Pepsi Pass

Pepsi Pass was a loyalty app aimed at attracting a younger demographic. To quote a press release of the time I worked on the app:

By leveraging mobile location to award points to friends who are hanging out together, PepsiCo is attempting to add more mobile fizz to its new loyalty program and gain an edge over Coca-Cola.

Pepsi is following in its competitor Coca-Cola’s footsteps by allowing fans to enter codes found on participating products to receive the in-app rewards points, but is aiming to expand consumer outreach by offering points to those who hang out with fellow users. Loyalty programs are a must-have for major beverage brands with significant amounts of customer consumption, and Pepsi is likely attempting to attract a younger demographic with its musically inclined approach.

“Pepsi is literally rewarding fans for having fun and hanging out with friends,” said Linda Lagos, director of marketing at PepsiCo, Purchase, NY. “One of the coolest features on Pepsi Pass is a location-based update that will award points to friends who have downloaded the app and are hanging out with each other.

“This happens seamlessly in the background,” she said. “No need to tag friends, or to check in.

“Additionally, the phone’s camera will act as a scanner of under-the-cap codes and UPC on cans to let users quickly capture their points via product purchase. Again, letting them gain points for their loyalty, more seamlessly than ever before.”

from Fetch press release

Contributions

I built two core features of the initial Pepsi Pass app: the image scanning engine which scanned bottle caps and UPC barcodes (and unfortunately I am not able to share video footage of it as it's still under NDA) and some critical UI components of the application, shown and detailed later on below below.
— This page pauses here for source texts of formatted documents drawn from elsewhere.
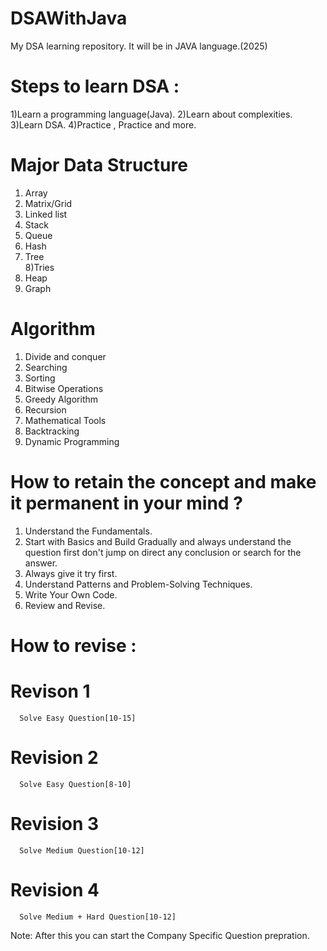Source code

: # DSAWithJava
My DSA learning repository. It will be in JAVA language.(2025)

# Steps to learn DSA :
  1)Learn a programming language(Java).
  2)Learn about complexities.
  3)Learn DSA.
  4)Practice , Practice and more.

# Major Data Structure                         
  1) Array                                  
  2) Matrix/Grid                            
  3) Linked list                            
  4) Stack                                                
  5) Queue                                  
  6) Hash                                   
  7) Tree                                   
  8)Tries                                   
  9) Heap                                   
  10) Graph

# Algorithm
  1) Divide and conquer
  2) Searching
  3) Sorting
  4) Bitwise Operations
  5) Greedy Algorithm
  6) Recursion
  7) Mathematical Tools
  8) Backtracking
  9) Dynamic Programming

# How to retain the concept and make it permanent in your mind ?
  1) Understand the Fundamentals.
  1) Start with Basics and Build Gradually and always understand the question first don't jump on direct any conclusion or search for the answer.
  2) Always give it try first.
  3) Understand Patterns and Problem-Solving Techniques.
  4) Write Your Own Code.
  5) Review and Revise.

# How to revise :
  # Revison 1 
      Solve Easy Question[10-15]
  # Revision 2
      Solve Easy Question[8-10]
  # Revision 3
      Solve Medium Question[10-12]
  # Revision 4
      Solve Medium + Hard Question[10-12]
  Note: After this you can start the Company Specific Question  prepration.
 
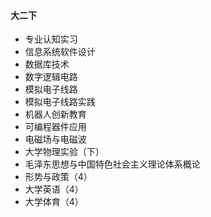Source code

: #### 大二下

- 专业认知实习
- 信息系统软件设计
- 数据库技术
- 数字逻辑电路
- 模拟电子线路
- 模拟电子线路实践
- 机器人创新教育
- 可编程器件应用
- 电磁场与电磁波
- 大学物理实验（下）
- 毛泽东思想与中国特色社会主义理论体系概论
- 形势与政策（4）
- 大学英语（4）
- 大学体育（4）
The OCR engine used TesseractOCR, with Objective-C and Objective-C++ as an intermediary layer that communicated between the C++ code and the Swift code of the main app. The Android version used JNI to communicate between the C/C++ components.

 

 

 

 

-App architecture, which persisted the same navigation bar as users swiped between app views.

- Initial animation and sign-in

- Bubble animations and their tapping logic. These are particle emitters made via SpriteKit.

- Central pendulum-like UI, with physics animations. These were built using a custom UICollectionView layout with spring dynamics added after user input had ceased.

- Integration with bottle scanner and points redemption system.